■ Task item
Reproduce each line below precisely. Drop the pictures.

■ Stored data
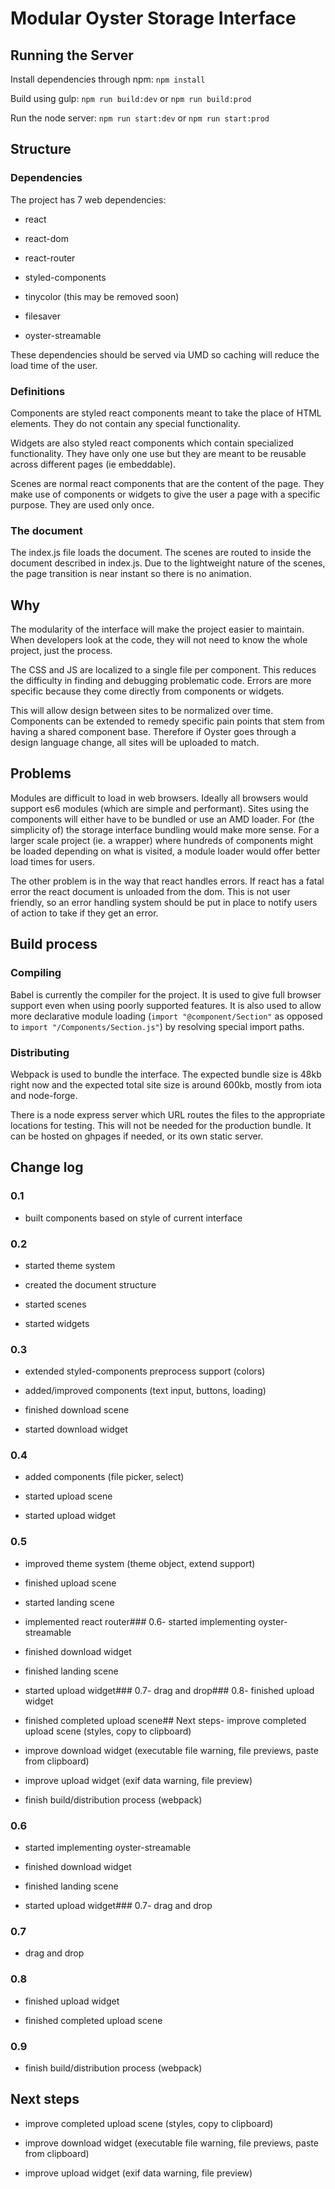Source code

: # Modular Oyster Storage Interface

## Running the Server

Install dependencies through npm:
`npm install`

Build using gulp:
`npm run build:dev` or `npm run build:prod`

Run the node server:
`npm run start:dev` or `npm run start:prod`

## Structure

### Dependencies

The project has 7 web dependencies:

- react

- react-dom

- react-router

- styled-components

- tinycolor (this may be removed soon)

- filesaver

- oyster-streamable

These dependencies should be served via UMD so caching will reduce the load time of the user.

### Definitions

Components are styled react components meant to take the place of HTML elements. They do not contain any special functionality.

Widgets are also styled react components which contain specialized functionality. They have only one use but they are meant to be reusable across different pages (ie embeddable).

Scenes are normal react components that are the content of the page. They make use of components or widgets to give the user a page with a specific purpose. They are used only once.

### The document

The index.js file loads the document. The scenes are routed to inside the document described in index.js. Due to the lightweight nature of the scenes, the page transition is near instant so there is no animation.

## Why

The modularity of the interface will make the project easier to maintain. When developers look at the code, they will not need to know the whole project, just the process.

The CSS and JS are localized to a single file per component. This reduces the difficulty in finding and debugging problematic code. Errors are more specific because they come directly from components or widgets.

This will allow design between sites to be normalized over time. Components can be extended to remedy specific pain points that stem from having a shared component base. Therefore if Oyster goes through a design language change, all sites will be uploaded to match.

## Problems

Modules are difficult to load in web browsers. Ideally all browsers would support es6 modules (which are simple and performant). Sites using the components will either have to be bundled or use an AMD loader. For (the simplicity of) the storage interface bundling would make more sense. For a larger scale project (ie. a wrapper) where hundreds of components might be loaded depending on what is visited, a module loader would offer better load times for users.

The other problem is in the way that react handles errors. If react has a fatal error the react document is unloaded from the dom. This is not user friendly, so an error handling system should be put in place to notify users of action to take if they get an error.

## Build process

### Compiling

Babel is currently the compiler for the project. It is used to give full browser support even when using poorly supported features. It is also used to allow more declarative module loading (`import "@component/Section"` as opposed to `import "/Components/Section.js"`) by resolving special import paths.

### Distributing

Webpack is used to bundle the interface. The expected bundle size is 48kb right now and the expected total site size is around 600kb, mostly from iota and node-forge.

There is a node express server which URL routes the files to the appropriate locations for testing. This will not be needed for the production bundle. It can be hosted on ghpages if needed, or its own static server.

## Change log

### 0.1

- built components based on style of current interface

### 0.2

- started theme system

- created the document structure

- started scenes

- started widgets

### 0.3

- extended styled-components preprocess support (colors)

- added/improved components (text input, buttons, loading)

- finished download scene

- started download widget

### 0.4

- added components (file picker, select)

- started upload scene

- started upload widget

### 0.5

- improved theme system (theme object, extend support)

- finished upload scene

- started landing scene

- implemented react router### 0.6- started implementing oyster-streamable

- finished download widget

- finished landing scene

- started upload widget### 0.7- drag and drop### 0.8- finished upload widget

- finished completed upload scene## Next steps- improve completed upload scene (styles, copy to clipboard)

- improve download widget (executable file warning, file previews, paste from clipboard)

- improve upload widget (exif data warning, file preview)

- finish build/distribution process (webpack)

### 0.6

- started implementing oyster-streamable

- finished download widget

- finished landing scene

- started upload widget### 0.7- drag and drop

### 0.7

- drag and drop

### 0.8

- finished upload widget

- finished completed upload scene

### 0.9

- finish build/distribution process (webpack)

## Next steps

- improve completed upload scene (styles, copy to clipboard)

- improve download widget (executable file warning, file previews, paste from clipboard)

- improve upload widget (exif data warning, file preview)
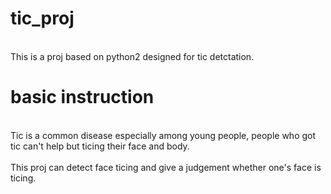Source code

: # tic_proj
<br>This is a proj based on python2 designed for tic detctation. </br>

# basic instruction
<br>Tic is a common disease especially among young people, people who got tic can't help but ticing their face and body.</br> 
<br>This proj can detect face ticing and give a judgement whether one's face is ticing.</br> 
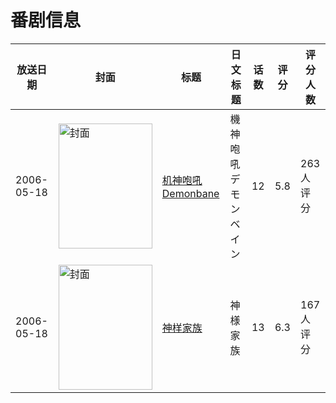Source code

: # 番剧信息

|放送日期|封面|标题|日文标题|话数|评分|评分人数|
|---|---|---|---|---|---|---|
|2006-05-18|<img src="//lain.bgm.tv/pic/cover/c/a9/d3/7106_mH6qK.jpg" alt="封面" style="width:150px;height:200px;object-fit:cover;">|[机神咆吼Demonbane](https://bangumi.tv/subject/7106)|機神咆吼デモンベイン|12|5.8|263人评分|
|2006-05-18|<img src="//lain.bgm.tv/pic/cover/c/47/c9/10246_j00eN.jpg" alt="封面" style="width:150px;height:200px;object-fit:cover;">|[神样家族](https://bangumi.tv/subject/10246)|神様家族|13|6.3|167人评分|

■ Answer
Source code

: # Modular Oyster Storage Interface

## Running the Server

Install dependencies through npm:
`npm install`

Build using gulp:
`npm run build:dev` or `npm run build:prod`

Run the node server:
`npm run start:dev` or `npm run start:prod`

## Structure

### Dependencies

The project has 7 web dependencies:

- react

- react-dom

- react-router

- styled-components

- tinycolor (this may be removed soon)

- filesaver

- oyster-streamable

These dependencies should be served via UMD so caching will reduce the load time of the user.

### Definitions

Components are styled react components meant to take the place of HTML elements. They do not contain any special functionality.

Widgets are also styled react components which contain specialized functionality. They have only one use but they are meant to be reusable across different pages (ie embeddable).

Scenes are normal react components that are the content of the page. They make use of components or widgets to give the user a page with a specific purpose. They are used only once.

### The document

The index.js file loads the document. The scenes are routed to inside the document described in index.js. Due to the lightweight nature of the scenes, the page transition is near instant so there is no animation.

## Why

The modularity of the interface will make the project easier to maintain. When developers look at the code, they will not need to know the whole project, just the process.

The CSS and JS are localized to a single file per component. This reduces the difficulty in finding and debugging problematic code. Errors are more specific because they come directly from components or widgets.

This will allow design between sites to be normalized over time. Components can be extended to remedy specific pain points that stem from having a shared component base. Therefore if Oyster goes through a design language change, all sites will be uploaded to match.

## Problems

Modules are difficult to load in web browsers. Ideally all browsers would support es6 modules (which are simple and performant). Sites using the components will either have to be bundled or use an AMD loader. For (the simplicity of) the storage interface bundling would make more sense. For a larger scale project (ie. a wrapper) where hundreds of components might be loaded depending on what is visited, a module loader would offer better load times for users.

The other problem is in the way that react handles errors. If react has a fatal error the react document is unloaded from the dom. This is not user friendly, so an error handling system should be put in place to notify users of action to take if they get an error.

## Build process

### Compiling

Babel is currently the compiler for the project. It is used to give full browser support even when using poorly supported features. It is also used to allow more declarative module loading (`import "@component/Section"` as opposed to `import "/Components/Section.js"`) by resolving special import paths.

### Distributing

Webpack is used to bundle the interface. The expected bundle size is 48kb right now and the expected total site size is around 600kb, mostly from iota and node-forge.

There is a node express server which URL routes the files to the appropriate locations for testing. This will not be needed for the production bundle. It can be hosted on ghpages if needed, or its own static server.

## Change log

### 0.1

- built components based on style of current interface

### 0.2

- started theme system

- created the document structure

- started scenes

- started widgets

### 0.3

- extended styled-components preprocess support (colors)

- added/improved components (text input, buttons, loading)

- finished download scene

- started download widget

### 0.4

- added components (file picker, select)

- started upload scene

- started upload widget

### 0.5

- improved theme system (theme object, extend support)

- finished upload scene

- started landing scene

- implemented react router### 0.6- started implementing oyster-streamable

- finished download widget

- finished landing scene

- started upload widget### 0.7- drag and drop### 0.8- finished upload widget

- finished completed upload scene## Next steps- improve completed upload scene (styles, copy to clipboard)

- improve download widget (executable file warning, file previews, paste from clipboard)

- improve upload widget (exif data warning, file preview)

- finish build/distribution process (webpack)

### 0.6

- started implementing oyster-streamable

- finished download widget

- finished landing scene

- started upload widget### 0.7- drag and drop

### 0.7

- drag and drop

### 0.8

- finished upload widget

- finished completed upload scene

### 0.9

- finish build/distribution process (webpack)

## Next steps

- improve completed upload scene (styles, copy to clipboard)

- improve download widget (executable file warning, file previews, paste from clipboard)

- improve upload widget (exif data warning, file preview)
Source code

: # tic_proj
<br>This is a proj based on python2 designed for tic detctation. </br>

# basic instruction
<br>Tic is a common disease especially among young people, people who got tic can't help but ticing their face and body.</br> 
<br>This proj can detect face ticing and give a judgement whether one's face is ticing.</br> 
Source code

: # 番剧信息

|放送日期|封面|标题|日文标题|话数|评分|评分人数|
|---|---|---|---|---|---|---|
|2006-05-18|<img src="//lain.bgm.tv/pic/cover/c/a9/d3/7106_mH6qK.jpg" alt="封面" style="width:150px;height:200px;object-fit:cover;">|[机神咆吼Demonbane](https://bangumi.tv/subject/7106)|機神咆吼デモンベイン|12|5.8|263人评分|
|2006-05-18|<img src="//lain.bgm.tv/pic/cover/c/47/c9/10246_j00eN.jpg" alt="封面" style="width:150px;height:200px;object-fit:cover;">|[神样家族](https://bangumi.tv/subject/10246)|神様家族|13|6.3|167人评分|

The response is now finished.